## Task goal
Your task is to copy every line of the entries that holds the word "Erstelle".

** Exercise data follows **

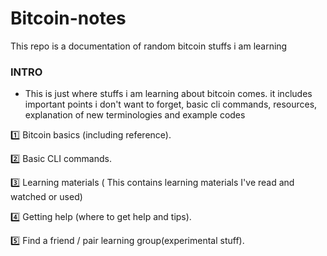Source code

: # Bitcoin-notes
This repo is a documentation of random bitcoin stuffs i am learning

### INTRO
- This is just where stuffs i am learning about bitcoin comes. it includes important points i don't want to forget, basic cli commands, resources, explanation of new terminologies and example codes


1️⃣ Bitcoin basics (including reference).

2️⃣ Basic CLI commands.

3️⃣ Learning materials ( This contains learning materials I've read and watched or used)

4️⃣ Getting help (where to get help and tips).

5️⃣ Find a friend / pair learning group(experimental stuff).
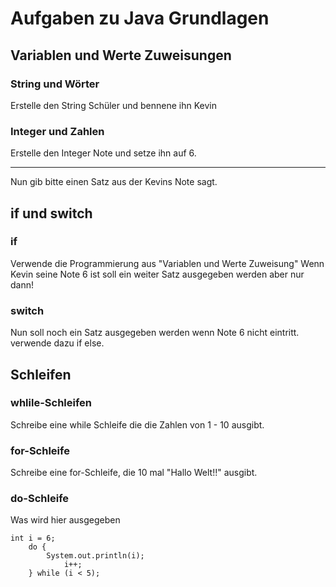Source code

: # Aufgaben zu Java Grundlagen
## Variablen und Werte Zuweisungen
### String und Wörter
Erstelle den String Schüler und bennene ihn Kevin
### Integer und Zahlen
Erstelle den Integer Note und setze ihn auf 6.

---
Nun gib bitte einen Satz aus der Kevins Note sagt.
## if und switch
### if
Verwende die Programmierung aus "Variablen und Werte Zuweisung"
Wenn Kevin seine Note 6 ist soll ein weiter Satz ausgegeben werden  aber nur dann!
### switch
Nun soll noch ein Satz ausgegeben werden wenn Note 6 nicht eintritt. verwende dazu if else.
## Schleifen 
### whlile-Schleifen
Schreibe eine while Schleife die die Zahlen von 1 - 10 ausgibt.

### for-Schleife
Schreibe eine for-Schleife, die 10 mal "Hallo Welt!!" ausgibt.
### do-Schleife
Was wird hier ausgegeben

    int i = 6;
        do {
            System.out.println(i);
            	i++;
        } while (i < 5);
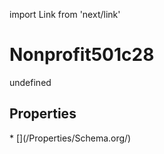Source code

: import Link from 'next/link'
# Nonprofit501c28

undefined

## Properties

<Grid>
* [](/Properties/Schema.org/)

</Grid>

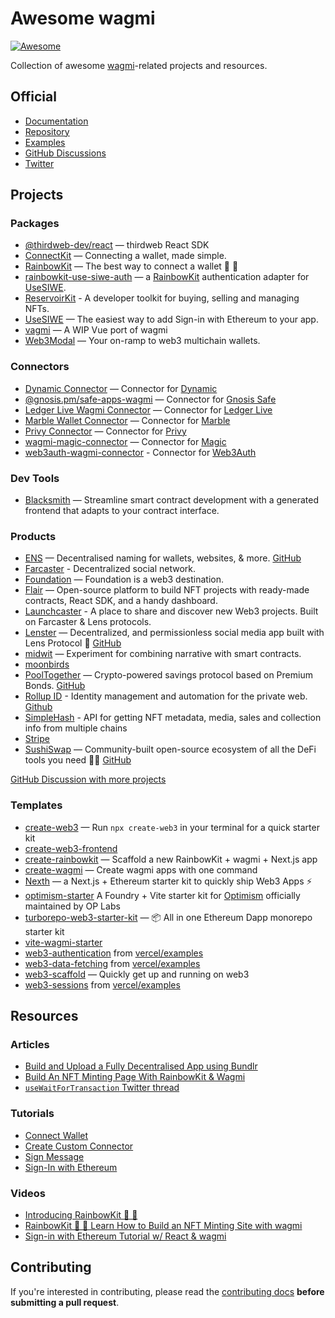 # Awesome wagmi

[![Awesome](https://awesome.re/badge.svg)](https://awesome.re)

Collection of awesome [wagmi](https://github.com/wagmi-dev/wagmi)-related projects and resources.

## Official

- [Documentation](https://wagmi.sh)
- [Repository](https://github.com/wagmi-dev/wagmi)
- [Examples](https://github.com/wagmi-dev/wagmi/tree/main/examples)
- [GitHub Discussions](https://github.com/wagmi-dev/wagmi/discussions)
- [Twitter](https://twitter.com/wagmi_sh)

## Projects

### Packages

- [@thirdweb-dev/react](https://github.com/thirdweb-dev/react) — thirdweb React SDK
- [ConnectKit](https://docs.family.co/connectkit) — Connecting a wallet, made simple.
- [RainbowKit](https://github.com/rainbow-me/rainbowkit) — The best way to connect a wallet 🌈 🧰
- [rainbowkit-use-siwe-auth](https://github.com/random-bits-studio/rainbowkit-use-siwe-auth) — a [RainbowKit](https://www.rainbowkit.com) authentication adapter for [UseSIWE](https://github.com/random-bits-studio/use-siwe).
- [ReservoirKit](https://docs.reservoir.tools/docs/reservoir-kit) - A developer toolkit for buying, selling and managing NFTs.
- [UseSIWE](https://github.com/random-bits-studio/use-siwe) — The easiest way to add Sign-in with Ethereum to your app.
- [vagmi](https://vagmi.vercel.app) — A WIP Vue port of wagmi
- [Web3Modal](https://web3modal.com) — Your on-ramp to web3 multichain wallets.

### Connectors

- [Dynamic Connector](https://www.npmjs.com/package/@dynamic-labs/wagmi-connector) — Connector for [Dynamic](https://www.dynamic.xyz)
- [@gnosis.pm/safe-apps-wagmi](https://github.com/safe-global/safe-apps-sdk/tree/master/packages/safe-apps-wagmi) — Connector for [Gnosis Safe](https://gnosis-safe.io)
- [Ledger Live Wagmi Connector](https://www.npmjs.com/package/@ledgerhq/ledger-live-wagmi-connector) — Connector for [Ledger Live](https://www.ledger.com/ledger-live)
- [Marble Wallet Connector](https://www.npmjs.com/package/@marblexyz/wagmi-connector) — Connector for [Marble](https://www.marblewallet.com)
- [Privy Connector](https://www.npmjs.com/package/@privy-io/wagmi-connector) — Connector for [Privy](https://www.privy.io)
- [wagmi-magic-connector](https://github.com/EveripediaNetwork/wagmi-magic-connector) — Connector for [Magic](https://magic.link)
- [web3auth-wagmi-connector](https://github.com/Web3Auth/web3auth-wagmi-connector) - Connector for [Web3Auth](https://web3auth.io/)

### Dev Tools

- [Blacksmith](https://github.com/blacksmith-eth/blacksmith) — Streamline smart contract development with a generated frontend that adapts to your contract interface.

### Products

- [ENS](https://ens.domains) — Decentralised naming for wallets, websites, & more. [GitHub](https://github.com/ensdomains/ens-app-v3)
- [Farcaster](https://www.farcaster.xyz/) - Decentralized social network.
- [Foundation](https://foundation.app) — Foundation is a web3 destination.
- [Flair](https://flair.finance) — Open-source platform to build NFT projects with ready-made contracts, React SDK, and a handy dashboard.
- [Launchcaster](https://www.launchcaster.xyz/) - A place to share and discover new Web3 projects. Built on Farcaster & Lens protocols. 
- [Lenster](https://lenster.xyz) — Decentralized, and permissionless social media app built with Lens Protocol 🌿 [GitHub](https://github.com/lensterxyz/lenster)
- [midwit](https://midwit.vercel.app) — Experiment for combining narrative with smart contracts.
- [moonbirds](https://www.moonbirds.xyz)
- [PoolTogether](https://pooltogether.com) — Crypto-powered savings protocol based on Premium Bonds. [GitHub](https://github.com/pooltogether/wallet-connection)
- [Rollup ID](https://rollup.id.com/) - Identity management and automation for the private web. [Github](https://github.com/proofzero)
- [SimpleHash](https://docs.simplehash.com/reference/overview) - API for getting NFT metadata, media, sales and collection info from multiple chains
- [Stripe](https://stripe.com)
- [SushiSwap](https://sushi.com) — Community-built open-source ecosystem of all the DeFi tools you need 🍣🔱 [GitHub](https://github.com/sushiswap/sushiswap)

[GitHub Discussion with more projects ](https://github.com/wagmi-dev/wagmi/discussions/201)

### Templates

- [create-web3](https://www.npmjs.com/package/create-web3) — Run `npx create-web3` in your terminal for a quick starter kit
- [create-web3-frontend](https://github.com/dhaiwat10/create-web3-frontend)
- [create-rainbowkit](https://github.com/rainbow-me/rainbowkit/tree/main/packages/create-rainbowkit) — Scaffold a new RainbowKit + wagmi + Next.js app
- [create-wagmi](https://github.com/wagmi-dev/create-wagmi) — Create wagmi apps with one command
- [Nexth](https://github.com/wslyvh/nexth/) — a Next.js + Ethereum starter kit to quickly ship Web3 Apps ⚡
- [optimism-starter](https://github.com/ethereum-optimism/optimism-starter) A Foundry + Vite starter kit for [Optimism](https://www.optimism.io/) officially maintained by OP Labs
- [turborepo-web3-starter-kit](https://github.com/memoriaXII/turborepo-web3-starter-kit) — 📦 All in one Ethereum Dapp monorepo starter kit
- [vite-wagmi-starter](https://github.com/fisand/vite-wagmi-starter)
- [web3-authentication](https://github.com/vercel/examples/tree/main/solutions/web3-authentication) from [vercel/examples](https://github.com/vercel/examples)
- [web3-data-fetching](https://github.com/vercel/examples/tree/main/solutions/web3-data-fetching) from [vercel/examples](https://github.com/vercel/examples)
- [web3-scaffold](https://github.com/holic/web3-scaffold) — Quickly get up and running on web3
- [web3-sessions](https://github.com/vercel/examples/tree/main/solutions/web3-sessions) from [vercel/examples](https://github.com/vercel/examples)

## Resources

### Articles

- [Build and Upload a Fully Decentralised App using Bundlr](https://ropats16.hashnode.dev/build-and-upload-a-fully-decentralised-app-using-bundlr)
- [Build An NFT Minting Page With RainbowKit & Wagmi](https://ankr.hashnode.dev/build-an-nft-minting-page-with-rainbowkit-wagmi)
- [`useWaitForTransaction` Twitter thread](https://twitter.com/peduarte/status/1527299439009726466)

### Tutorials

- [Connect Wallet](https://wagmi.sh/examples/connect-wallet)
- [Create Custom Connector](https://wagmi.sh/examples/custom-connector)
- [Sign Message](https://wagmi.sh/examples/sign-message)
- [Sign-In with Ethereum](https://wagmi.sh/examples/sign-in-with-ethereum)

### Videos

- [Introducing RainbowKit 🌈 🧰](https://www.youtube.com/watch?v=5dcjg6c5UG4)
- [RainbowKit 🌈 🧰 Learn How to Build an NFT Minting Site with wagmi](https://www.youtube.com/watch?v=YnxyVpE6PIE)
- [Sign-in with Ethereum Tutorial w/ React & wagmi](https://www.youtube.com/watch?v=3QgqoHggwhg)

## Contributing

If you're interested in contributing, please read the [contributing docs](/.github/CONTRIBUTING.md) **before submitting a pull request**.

** End of Exercise data **
** Exercise data follows **

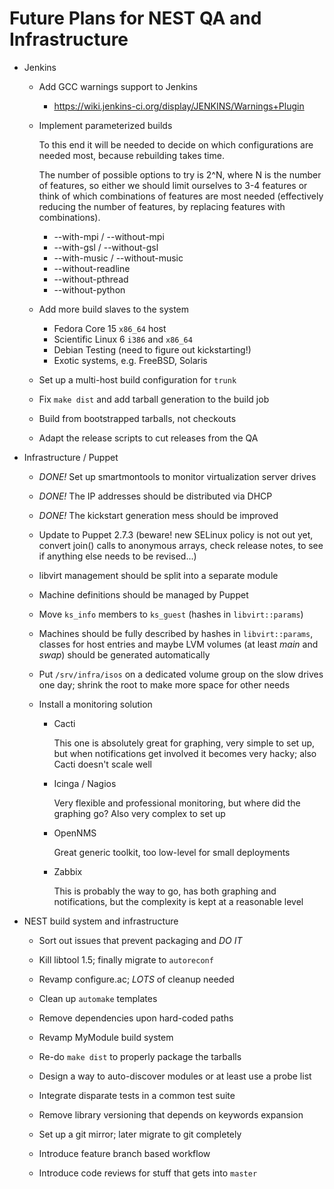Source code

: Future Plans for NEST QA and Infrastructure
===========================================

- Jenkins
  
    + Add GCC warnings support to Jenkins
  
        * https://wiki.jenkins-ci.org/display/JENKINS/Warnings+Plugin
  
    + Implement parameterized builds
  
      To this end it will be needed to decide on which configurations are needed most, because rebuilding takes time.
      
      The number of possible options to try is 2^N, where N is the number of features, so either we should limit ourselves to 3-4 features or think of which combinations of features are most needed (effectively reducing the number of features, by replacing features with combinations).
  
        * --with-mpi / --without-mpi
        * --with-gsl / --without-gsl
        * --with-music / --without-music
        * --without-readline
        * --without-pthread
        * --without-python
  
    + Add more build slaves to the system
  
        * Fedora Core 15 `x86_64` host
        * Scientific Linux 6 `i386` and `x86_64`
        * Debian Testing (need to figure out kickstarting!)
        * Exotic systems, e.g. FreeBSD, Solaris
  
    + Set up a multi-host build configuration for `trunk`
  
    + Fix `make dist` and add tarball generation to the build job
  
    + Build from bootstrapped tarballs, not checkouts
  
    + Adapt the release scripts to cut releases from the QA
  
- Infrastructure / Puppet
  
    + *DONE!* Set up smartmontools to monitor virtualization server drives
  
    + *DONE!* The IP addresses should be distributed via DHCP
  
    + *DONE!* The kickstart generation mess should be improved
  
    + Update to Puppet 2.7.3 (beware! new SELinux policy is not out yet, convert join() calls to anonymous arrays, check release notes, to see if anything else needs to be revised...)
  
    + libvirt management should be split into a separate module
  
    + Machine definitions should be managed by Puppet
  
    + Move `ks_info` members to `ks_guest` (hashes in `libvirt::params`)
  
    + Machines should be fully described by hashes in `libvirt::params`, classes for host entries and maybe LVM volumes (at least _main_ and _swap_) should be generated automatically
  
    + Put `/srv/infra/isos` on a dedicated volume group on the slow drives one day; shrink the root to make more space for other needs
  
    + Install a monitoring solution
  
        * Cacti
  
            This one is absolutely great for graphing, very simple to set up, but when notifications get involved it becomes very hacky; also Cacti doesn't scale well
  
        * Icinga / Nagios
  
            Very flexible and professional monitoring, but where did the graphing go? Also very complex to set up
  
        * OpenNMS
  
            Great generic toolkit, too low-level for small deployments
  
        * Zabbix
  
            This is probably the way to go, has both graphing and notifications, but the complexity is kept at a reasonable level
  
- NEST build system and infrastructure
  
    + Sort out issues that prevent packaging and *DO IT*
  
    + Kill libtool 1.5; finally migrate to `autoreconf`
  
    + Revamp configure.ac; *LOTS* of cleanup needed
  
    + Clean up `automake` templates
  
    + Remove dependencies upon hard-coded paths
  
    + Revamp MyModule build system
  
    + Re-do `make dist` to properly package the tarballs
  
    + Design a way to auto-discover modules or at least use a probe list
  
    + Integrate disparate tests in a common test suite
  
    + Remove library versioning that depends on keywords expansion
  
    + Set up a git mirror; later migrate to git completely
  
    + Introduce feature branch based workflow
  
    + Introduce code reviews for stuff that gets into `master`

** End of Exercise data **

## Result for this task
Erstelle den String Schüler und bennene ihn Kevin
Erstelle den Integer Note und setze ihn auf 6.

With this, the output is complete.